Talking about depressing, I've never read so many news stories telling us we are headed for a depression. (Do I believe we are headed for a depression? No.)

To alleviate the concerns of my dear readers about our economic future, here are four positives we need to keep in perspective:

--- The amount of "bearishness" or "doom" out in the marketplace today is at all-time high. Give me one economist calling for better times ahead...and you will find there are none. All the doom and gloom is actually good for the stock market and good for the economy, because, in their history, neither (the stock market nor the economy) has ever done what the public has expected of it.

--- After years of borrowing like drunkards, consumers have run out of money and out of credit. Large American corporations  (and there are plenty of them) have been adding employees and more capacity to their operations for years. It was a good run. Now, these same companies need to contract back to their core operations -- the ones that made them great companies in the first place. Excessiveness is a thing of the past...at least for now. For companies, it is back to being lean and mean, which results in greater profits.

--- In the Depression of the 1930s, there were 10,000 banks that closed their doors. Depositors lost their savings. In the U.S, we have lost less than 20 banks during this credit crisis -- and the government has $250,000 in depositor insurance to protect customer savings.

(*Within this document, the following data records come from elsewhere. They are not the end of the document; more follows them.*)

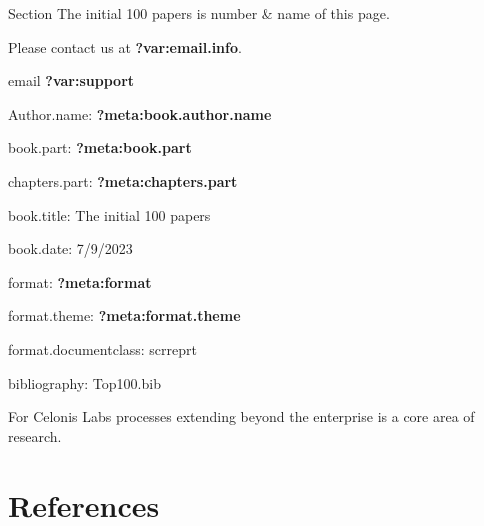 \documentclass[
  letterpaper,
  DIV=11,
  numbers=noendperiod]{scrreprt}
\begin{document}
Section The initial 100 papers is number \& name of this page.

Please contact us at \textbf{?var:email.info}.

email \textbf{?var:support}

Author.name: \textbf{?meta:book.author.name}

book.part: \textbf{?meta:book.part}

chapters.part: \textbf{?meta:chapters.part}

book.title: The initial 100 papers

book.date: 7/9/2023

format: \textbf{?meta:format}

format.theme: \textbf{?meta:format.theme}

format.documentclass: scrreprt

bibliography: Top100.bib

For Celonis Labs processes extending beyond the enterprise is a core
area of research.


\hypertarget{references}{%
\chapter*{References}\label{references}}

\end{document}
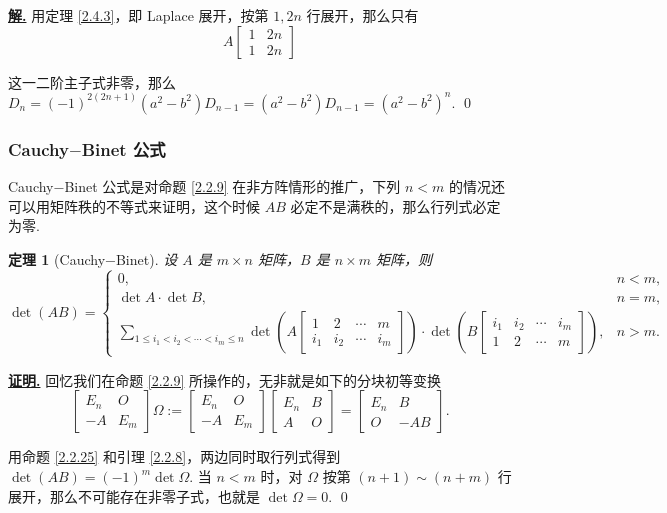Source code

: \documentclass[10pt,openany]{article}
\theoremstyle{thmstyle} %
\newtheorem{theorem}{定理}[subsection]
\theoremstyle{defstyle} %
\theoremstyle{prostyle} %
\theoremstyle{exastyle}
\theoremstyle{remstyle}
\renewenvironment{proof}[1][证明]{\par\underline{\textbf{#1.}} \;\fangsong}{\qed\par}
\newenvironment{solution}{\par\underline{\textbf{解.}} \;\fangsong}{\qed\par}
\begin{document}
\begin{solution}
	用定理 \ref{2.4.3}，即 Laplace 展开，按第 \( 1, 2n \) 行展开，那么只有
	\[ A\begin{bmatrix}
		1 & 2n \\
		1 & 2n
	\end{bmatrix} \]
	
	这一二阶主子式非零，那么 \( D_n=(-1)^{2(2n+1)}(a^2-b^2)D_{n-1}=(a^2-b^2)D_{n-1}=(a^2-b^2)^n \).
\end{solution}

\subsubsection{Cauchy\(-\)Binet 公式}

Cauchy\(-\)Binet 公式是对命题 \ref{2.2.9} 在非方阵情形的推广，下列 \( n<m \) 的情况还可以用矩阵秩的不等式来证明，这个时候 \( AB \) 必定不是满秩的，那么行列式必定为零. 

\begin{theorem}[Cauchy\(-\)Binet] \label{2.4.5}
	设 \( A \) 是 \( m \times n \) 矩阵，\( B \) 是 \( n \times m \) 矩阵，则
	\[
	\det(AB) =
	\left\{
	\begin{array}{lr}
		0, & n < m, \\
		\det A \cdot \det B, & n = m, \\
		\displaystyle
		\sum_{1 \leq i_1 < i_2 < \cdots < i_m \leq n}
		\det\left(
		A\begin{bmatrix}
			1 & 2 & \cdots & m \\
			i_1 & i_2 & \cdots & i_m
		\end{bmatrix}
		\right)
		\cdot
		\det\left(
		B\begin{bmatrix}
			i_1 & i_2 & \cdots & i_m \\
			1 & 2 & \cdots & m
		\end{bmatrix}
		\right), & n > m.
	\end{array}
	\right.
	\]
\end{theorem}

\begin{proof}
	回忆我们在命题 \ref{2.2.9} 所操作的，无非就是如下的分块初等变换
	\[ \begin{bmatrix}
		E_n & O \\
		-A & E_m
	\end{bmatrix} \Omega:=\begin{bmatrix}
	E_n & O \\
	-A & E_m
	\end{bmatrix}\begin{bmatrix}
		E_n & B \\
		A & O
	\end{bmatrix}=\begin{bmatrix}
	E_n & B \\
	O & -AB 
	\end{bmatrix}.
	\]
	
	用命题 \ref{2.2.25} 和引理 \ref{2.2.8}，两边同时取行列式得到 \( \det(AB)=(-1)^m \det \Omega \). 当 \( n<m \) 时，对 \( \Omega \) 按第 \( (n+1) \sim (n+m) \) 行展开，那么不可能存在非零子式，也就是 \( \det \Omega=0 \).
\end{proof}
\end{document}
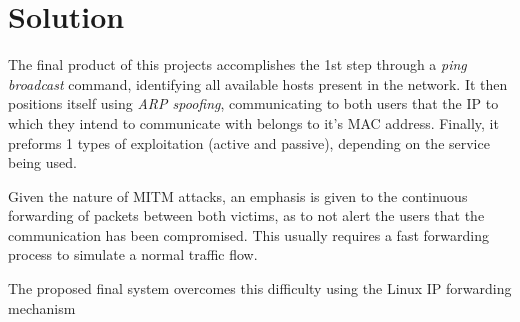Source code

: \section{Solution}

The final product of this projects accomplishes the 1st step through a 
\textit{ping broadcast} command, identifying all available hosts present in the 
network.
It then positions itself using \textit{ARP spoofing}, communicating to both 
users that the IP to which they intend to communicate with belongs to it's MAC 
address. 
Finally, it preforms 1 types of exploitation (active and passive), depending on
the service being used.

Given the nature of MITM attacks, an emphasis is given to the continuous 
forwarding of packets between both victims, as to not alert the users that the 
communication has been compromised.
This usually requires a fast forwarding process to simulate a normal traffic 
flow. 

The proposed final system overcomes this difficulty using the Linux 
IP forwarding mechanism 
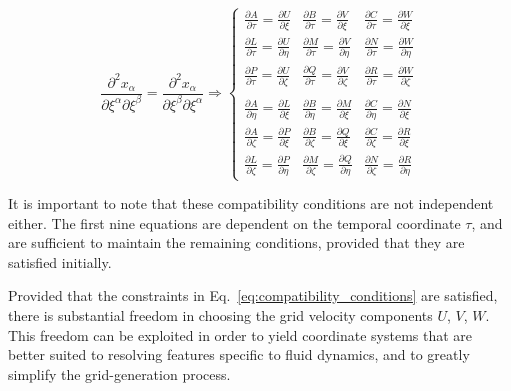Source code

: \documentclass[12pt,letterpaper]{article}
\begin{document}
\begin{equation}
\label{eq:compatibility_conditions}
\frac{\partial^2 x_\alpha}{\partial \xi^\alpha \partial \xi^\beta} =
\frac{\partial^2 x_\alpha}{\partial \xi^\beta \partial \xi^\alpha}\Rightarrow
\left\{
\begin{array}{ccc}
\frac{\partial A}{\partial \tau} = \frac{\partial U}{\partial \xi} &
\frac{\partial B}{\partial \tau} = \frac{\partial V}{\partial \xi} &
\frac{\partial C}{\partial \tau} = \frac{\partial W}{\partial \xi} \\[.5em]
\frac{\partial L}{\partial \tau} = \frac{\partial U}{\partial \eta} &
\frac{\partial M}{\partial \tau} = \frac{\partial V}{\partial \eta} &
\frac{\partial N}{\partial \tau} = \frac{\partial W}{\partial \eta} \\[.5em]
\frac{\partial P}{\partial \tau} = \frac{\partial U}{\partial \zeta} &
\frac{\partial Q}{\partial \tau} = \frac{\partial V}{\partial \zeta} &
\frac{\partial R}{\partial \tau} = \frac{\partial W}{\partial \zeta}
\\[.3em]
 &  & \\[.3em]
\frac{\partial A}{\partial \eta} = \frac{\partial L}{\partial \xi} &
\frac{\partial B}{\partial \eta} = \frac{\partial M}{\partial \xi} &
\frac{\partial C}{\partial \eta} = \frac{\partial N}{\partial \xi} \\[.5em]
\frac{\partial A}{\partial \zeta} = \frac{\partial P}{\partial \xi} &
\frac{\partial B}{\partial \zeta} = \frac{\partial Q}{\partial \xi} &
\frac{\partial C}{\partial \zeta} = \frac{\partial R}{\partial \xi} \\[.5em]
\frac{\partial L}{\partial \zeta} = \frac{\partial P}{\partial \eta} &
\frac{\partial M}{\partial \zeta} = \frac{\partial Q}{\partial \eta} &
\frac{\partial N}{\partial \zeta} = \frac{\partial R}{\partial \eta} 
\end{array}
\right.
\end{equation}

It is important to note that these compatibility conditions are not
independent either. The first nine equations are dependent on the
temporal coordinate $\tau$, and are sufficient to maintain the
remaining conditions, provided that they are satisfied initially.


Provided that the constraints in Eq.~\ref{eq:compatibility_conditions}
are satisfied, there is substantial freedom in choosing the grid
velocity components $U$, $V$, $W$. This freedom can be exploited in
order to yield coordinate systems that are better suited to resolving
features specific to fluid dynamics, and to greatly simplify the
grid-generation process. 
\end{document}

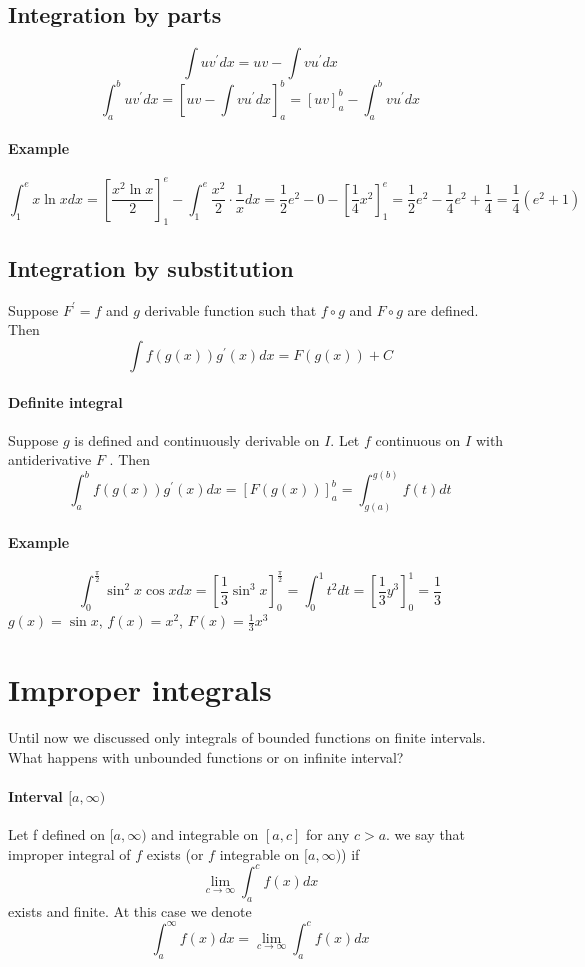 \subsection{Integration by parts}
$$\int uv^\prime dx = uv - \int vu^\prime dx$$
$$\int_a^b uv^\prime dx = \left[ uv - \int vu^\prime dx \right]_a^b = \left[ uv \right]_a^b - \int_a^b vu^\prime dx$$
\paragraph{Example}
$$\int_1^e x \ln x dx = \left[\frac{x^2 \ln x}{2}\right]_1^e - \int_1^e \frac{x^2}{2}\cdot \frac{1}{x} dx = \frac{1}{2}e^2 - 0 - \left[ \frac{1}{4}x^2 \right]_1^e = \frac{1}{2}e^2 - \frac{1}{4}e^2 + \frac{1}{4} = \frac{1}{4} \left( e^2 + 1 \right) $$
\subsection{Integration by substitution}
Suppose $F^\prime = f $ and $g$ derivable function such that $f\circ g$ and $F \circ g$ are defined. Then
$$\int f(g(x)) g^\prime(x) dx = F(g(x)) + C$$
\paragraph{Definite integral}
Suppose $g$ is defined and continuously derivable on $I$. Let $f$ continuous on $I$   with antiderivative $F$ . Then
$$\int_a^b f(g(x)) g^\prime(x) dx = \left[ F(g(x))\right]_a^b = \int_{g(a)}^{g(b)} f(t) dt$$ 
\paragraph{Example}
$$\int_0^{\frac{\pi}{2}} \sin^2 x \cos x dx =\left[ \frac{1}{3} \sin^3 x\right]_0^{\frac{\pi}{2}} = \int_0^1 t^2 dt = \left[ \frac{1}{3} y^3 \right]_0^1 = \frac{1}{3}$$
$g(x) = \sin x$, $f(x) = x^2$, $F(x) = \frac{1}{3} x^3$
\section{Improper integrals}
Until now we discussed only integrals of bounded functions on finite intervals. What happens with unbounded functions or on infinite interval?
\paragraph{Interval $[a, \infty)$}
Let f defined on $[a,\infty)$ and integrable on $[a,c]$ for any $c>a$. we say that improper integral of $f$ exists (or $f$ integrable on  $[a,\infty)$) if $$\lim_{c\to \infty} \int_a^c f(x) dx$$ exists and finite. At this case we denote $$\int_a^\infty f(x) dx = \lim_{c\to \infty} \int_a^c f(x) dx$$
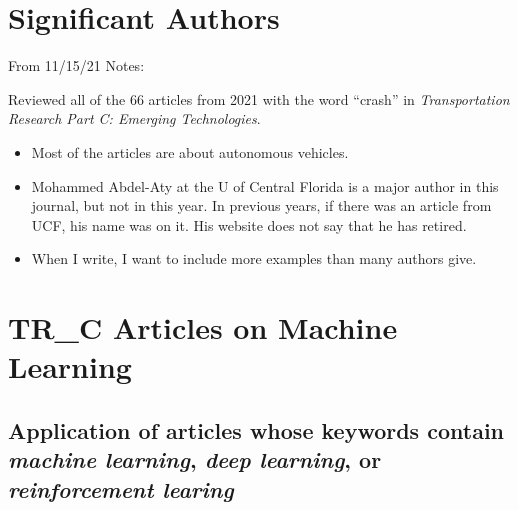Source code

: \section{Significant Authors}

From 11/15/21 Notes:

Reviewed all of the 66 articles from 2021 with the word ``crash''  in {\it Transportation Research Part C:  Emerging Technologies}. 

\begin{itemize}
	\item Most of the articles are about autonomous vehicles.
	\item Mohammed Abdel-Aty at the U of Central Florida is a major author in this journal, but not in this year.  In previous years, if there was an article from UCF, his name was on it.  His website does not say that he has retired.  
	\item When I write, I want to include more examples than many authors give.  
\end{itemize}

\section{TR\_C Articles on Machine Learning}

\subsection{Application of articles whose keywords contain {\it machine learning}, {\it deep learning}, or {\it reinforcement learing}}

--- Stocks will fall further because they are still overvalued. The S&P500 trades at just under 14 times its earnings. Bear markets do not end until earnings multiples are in the single digits. Somewhere ahead, a giant, unprecedented, once-in-a-generation, stock-buying opportunity will present itself. And with stocks falling so quickly, that opportunity may not be far away. That is the good news for investors.

** Michael's Personal Notes:

The stock market, as measured by the Dow Jones Industrial Average, is down 52.5% from its all-time high reached in October 2007. The great majority of investors today have never seen such a decline in equity prices. We are going from "freely spending" consumers to consumers obsessed with savings. The ramification of the change in consumer spending behavior is being played out in the stock market every passing day.

** Where the Market Stands:

The Dow Jones Industrial Average is now down 23.3% for the year. It takes 7.4 ounces of gold to buy the Dow Jones Industrial Index. Bull markets end when stocks reach extreme overvaluation. Bear markets end when stocks reach depressed valuations. As "unbearable" as it may sound, stocks would not be bargains by historical standards at Dow Jones 5,000. In other words, we have plenty of room on the downside for big-cap stocks.

** What He Said:

"Interest rates at a 40-year low: The Fed has made borrowing as easy as possible, resulting in a huge appetite for loans and mortgages. We are nearing a debt crisis." Michael Lombardi, in PROFIT CONFIDENTIAL, April 8, 2004. "We will wish Greenspan never brought rates down so low as to entice so many consumers to have such big mortgages." Michael Lombardi, in PROFIT CONFIDENTIAL, April 27, 2004. Michael first started warning about the negative repercussions of Greenspan's reduced interest rate policy in 2004.